(Work instructions)
In your copy, reproduce each entry exactly and leave out the pictures.

[Rendered images with source text]

Start of Block

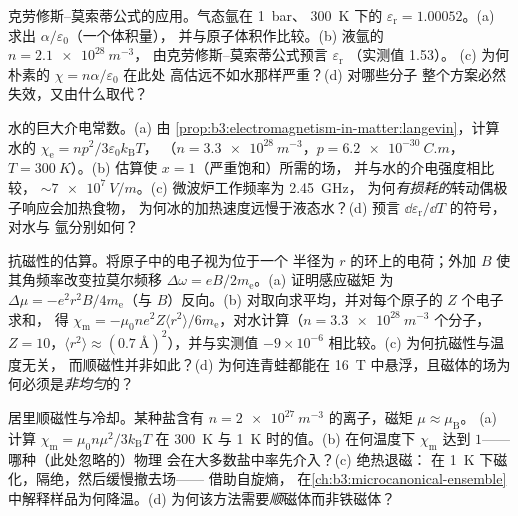 \begin{exercise}[$\star\star$]\label{exo:b3:electromagnetism-in-matter:6}
克劳修斯–莫索蒂公式的应用。气态氩在 \qty{1}{bar}、
\qty{300}{K} 下的 $\varepsilon_{\text{r}} = 1.00052$。(a) 求出 $\alpha/\varepsilon_0$（一个体积量），
并与原子体积作比较。(b) 液氩的 $n = \qty{2.1e28}{m^{-3}}$，
由克劳修斯–莫索蒂公式预言 $\varepsilon_{\text{r}}$
（实测值 1.53）。
(c) 为何朴素的 $\chi = n\alpha/\varepsilon_0$ 在此处
高估远不如水那样严重？(d) 对哪些分子
整个方案必然失效，又由什么取代？
\end{exercise}

\begin{exercise}[$\star\star$]\label{exo:b3:electromagnetism-in-matter:7}
水的巨大介电常数。(a) 由
\cref{prop:b3:electromagnetism-in-matter:langevin}，计算
水的 $\chi_{\text{e}} = np^2/3\varepsilon_0k_{\text{B}}T$，
（$n = \qty{3.3e28}{m^{-3}}$，$p = \qty{6.2e-30}{C.m}$，
$T = \qty{300}{K}$）。(b) 估算使 $x = 1$（严重饱和）所需的场，
并与水的介电强度相比较，
$\sim\qty{7e7}{V/m}$。(c) 微波炉工作频率为 \qty{2.45}{GHz}，
为何\emph{有损耗的}转动偶极子响应会加热食物，
为何冰的加热速度远慢于液态水？(d) 预言
$\dd\varepsilon_{\text{r}}/\dd T$ 的符号，对水与
氩分别如何？
\end{exercise}

\begin{exercise}[$\star\star$]\label{exo:b3:electromagnetism-in-matter:8}
抗磁性的估算。将原子中的电子视为位于一个
半径为 $r$ 的环上的电荷；外加 $B$ 使其角频率改变拉莫尔频移
$\Delta\omega = eB/2m_{\text{e}}$。(a) 证明感应磁矩
为 $\Delta\mu = -e^2r^2B/4m_{\text{e}}$（与
$B$）反向。(b) 对取向求平均，并对每个原子的 $Z$ 个电子求和，
得 $\chi_{\text{m}} = -\mu_0ne^2Z\langle
r^2\rangle/6m_{\text{e}}$，对水计算（$n =
\qty{3.3e28}{m^{-3}}$ 个分子，$Z = 10$，$\langle r^2\rangle
\approx (\qty{0.7}{\angstrom})^2$），并与实测值
$-9\times10^{-6}$ 相比较。(c) 为何抗磁性与温度无关，
而顺磁性并非如此？(d) 为何连青蛙都能在
\qty{16}{T} 中悬浮，且磁体的场为何必须是\emph{非均匀}的？
\end{exercise}

\begin{exercise}[$\star\star$]\label{exo:b3:electromagnetism-in-matter:9}
居里顺磁性与冷却。某种盐含有 $n =
\qty{2e27}{m^{-3}}$ 的离子，磁矩 $\mu \approx \mu_{\text{B}}$。
(a) 计算 $\chi_{\text{m}} = \mu_0n\mu^2/3k_{\text{B}}T$ 在
\qty{300}{K} 与 \qty{1}{K} 时的值。(b) 在何温度下
$\chi_{\text{m}}$ 达到 $1$——哪种（此处忽略的）物理
会在大多数盐中率先介入？(c) 绝热退磁：
在 \qty{1}{K} 下磁化，隔绝，然后缓慢撤去场——
借助自旋熵，
在\cref{ch:b3:microcanonical-ensemble}中解释样品为何降温。(d)
为何该方法需要\emph{顺}磁体而非铁磁体？
\end{exercise}

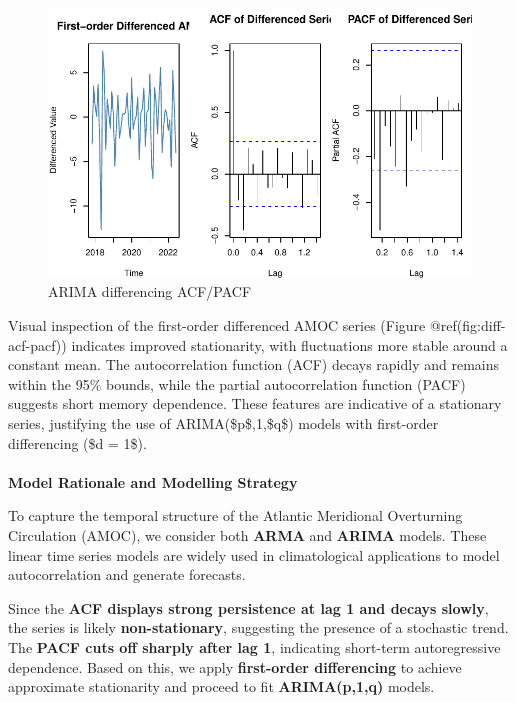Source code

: \documentclass[
  11pt,
]{article}
\makeatletter
\let\oldparagraph\paragraph
\renewcommand{\paragraph}{
    \@ifstar
      \xxxParagraphStar
      \xxxParagraphNoStar
  }
\newcommand{\xxxParagraphStar}[1]{\oldparagraph*{#1}\mbox{}}
\newcommand{\xxxParagraphNoStar}[1]{\oldparagraph{#1}\mbox{}}
\makeatother
\begin{document}
\begin{figure}[H]

{\centering \includegraphics{project_files/figure-pdf/fig-diff-acf-pacf-1.pdf}

}

\caption{ARIMA differencing ACF/PACF}

\end{figure}%

Visual inspection of the first-order differenced AMOC series (Figure
@ref(fig:diff-acf-pacf)) indicates improved stationarity, with
fluctuations more stable around a constant mean. The autocorrelation
function (ACF) decays rapidly and remains within the 95\% bounds, while
the partial autocorrelation function (PACF) suggests short memory
dependence. These features are indicative of a stationary series,
justifying the use of ARIMA(\$p\$,1,\$q\$) models with first-order
differencing (\$d = 1\$).

\paragraph{\texorpdfstring{\textbf{Model Rationale and Modelling
Strategy}}{Model Rationale and Modelling Strategy}}\label{model-rationale-and-modelling-strategy}

To capture the temporal structure of the Atlantic Meridional Overturning
Circulation (AMOC), we consider both \textbf{ARMA} and \textbf{ARIMA}
models. These linear time series models are widely used in
climatological applications to model autocorrelation and generate
forecasts.

Since the \textbf{ACF displays strong persistence at lag 1 and decays
slowly}, the series is likely \textbf{non-stationary}, suggesting the
presence of a stochastic trend. The \textbf{PACF cuts off sharply after
lag 1}, indicating short-term autoregressive dependence. Based on this,
we apply \textbf{first-order differencing} to achieve approximate
stationarity and proceed to fit \textbf{ARIMA(p,1,q)} models.
\end{document}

End of Block

(Answer area)
 \begin{exercise}[$\star\star$]\label{exo:b3:electromagnetism-in-matter:6}
克劳修斯–莫索蒂公式的应用。气态氩在 \qty{1}{bar}、
\qty{300}{K} 下的 $\varepsilon_{\text{r}} = 1.00052$。(a) 求出 $\alpha/\varepsilon_0$（一个体积量），
并与原子体积作比较。(b) 液氩的 $n = \qty{2.1e28}{m^{-3}}$，
由克劳修斯–莫索蒂公式预言 $\varepsilon_{\text{r}}$
（实测值 1.53）。
(c) 为何朴素的 $\chi = n\alpha/\varepsilon_0$ 在此处
高估远不如水那样严重？(d) 对哪些分子
整个方案必然失效，又由什么取代？
\end{exercise}

\begin{exercise}[$\star\star$]\label{exo:b3:electromagnetism-in-matter:7}
水的巨大介电常数。(a) 由
\cref{prop:b3:electromagnetism-in-matter:langevin}，计算
水的 $\chi_{\text{e}} = np^2/3\varepsilon_0k_{\text{B}}T$，
（$n = \qty{3.3e28}{m^{-3}}$，$p = \qty{6.2e-30}{C.m}$，
$T = \qty{300}{K}$）。(b) 估算使 $x = 1$（严重饱和）所需的场，
并与水的介电强度相比较，
$\sim\qty{7e7}{V/m}$。(c) 微波炉工作频率为 \qty{2.45}{GHz}，
为何\emph{有损耗的}转动偶极子响应会加热食物，
为何冰的加热速度远慢于液态水？(d) 预言
$\dd\varepsilon_{\text{r}}/\dd T$ 的符号，对水与
氩分别如何？
\end{exercise}

\begin{exercise}[$\star\star$]\label{exo:b3:electromagnetism-in-matter:8}
抗磁性的估算。将原子中的电子视为位于一个
半径为 $r$ 的环上的电荷；外加 $B$ 使其角频率改变拉莫尔频移
$\Delta\omega = eB/2m_{\text{e}}$。(a) 证明感应磁矩
为 $\Delta\mu = -e^2r^2B/4m_{\text{e}}$（与
$B$）反向。(b) 对取向求平均，并对每个原子的 $Z$ 个电子求和，
得 $\chi_{\text{m}} = -\mu_0ne^2Z\langle
r^2\rangle/6m_{\text{e}}$，对水计算（$n =
\qty{3.3e28}{m^{-3}}$ 个分子，$Z = 10$，$\langle r^2\rangle
\approx (\qty{0.7}{\angstrom})^2$），并与实测值
$-9\times10^{-6}$ 相比较。(c) 为何抗磁性与温度无关，
而顺磁性并非如此？(d) 为何连青蛙都能在
\qty{16}{T} 中悬浮，且磁体的场为何必须是\emph{非均匀}的？
\end{exercise}

\begin{exercise}[$\star\star$]\label{exo:b3:electromagnetism-in-matter:9}
居里顺磁性与冷却。某种盐含有 $n =
\qty{2e27}{m^{-3}}$ 的离子，磁矩 $\mu \approx \mu_{\text{B}}$。
(a) 计算 $\chi_{\text{m}} = \mu_0n\mu^2/3k_{\text{B}}T$ 在
\qty{300}{K} 与 \qty{1}{K} 时的值。(b) 在何温度下
$\chi_{\text{m}}$ 达到 $1$——哪种（此处忽略的）物理
会在大多数盐中率先介入？(c) 绝热退磁：
在 \qty{1}{K} 下磁化，隔绝，然后缓慢撤去场——
借助自旋熵，
在\cref{ch:b3:microcanonical-ensemble}中解释样品为何降温。(d)
为何该方法需要\emph{顺}磁体而非铁磁体？
\end{exercise}

Source code

: \documentclass[
  11pt,
]{article}
\makeatletter
\let\oldparagraph\paragraph
\renewcommand{\paragraph}{
    \@ifstar
      \xxxParagraphStar
      \xxxParagraphNoStar
  }
\newcommand{\xxxParagraphStar}[1]{\oldparagraph*{#1}\mbox{}}
\newcommand{\xxxParagraphNoStar}[1]{\oldparagraph{#1}\mbox{}}
\makeatother
\begin{document}
\begin{figure}[H]

{\centering \includegraphics{project_files/figure-pdf/fig-diff-acf-pacf-1.pdf}

}

\caption{ARIMA differencing ACF/PACF}

\end{figure}%

Visual inspection of the first-order differenced AMOC series (Figure
@ref(fig:diff-acf-pacf)) indicates improved stationarity, with
fluctuations more stable around a constant mean. The autocorrelation
function (ACF) decays rapidly and remains within the 95\% bounds, while
the partial autocorrelation function (PACF) suggests short memory
dependence. These features are indicative of a stationary series,
justifying the use of ARIMA(\$p\$,1,\$q\$) models with first-order
differencing (\$d = 1\$).

\paragraph{\texorpdfstring{\textbf{Model Rationale and Modelling
Strategy}}{Model Rationale and Modelling Strategy}}\label{model-rationale-and-modelling-strategy}

To capture the temporal structure of the Atlantic Meridional Overturning
Circulation (AMOC), we consider both \textbf{ARMA} and \textbf{ARIMA}
models. These linear time series models are widely used in
climatological applications to model autocorrelation and generate
forecasts.

Since the \textbf{ACF displays strong persistence at lag 1 and decays
slowly}, the series is likely \textbf{non-stationary}, suggesting the
presence of a stochastic trend. The \textbf{PACF cuts off sharply after
lag 1}, indicating short-term autoregressive dependence. Based on this,
we apply \textbf{first-order differencing} to achieve approximate
stationarity and proceed to fit \textbf{ARIMA(p,1,q)} models.
\end{document}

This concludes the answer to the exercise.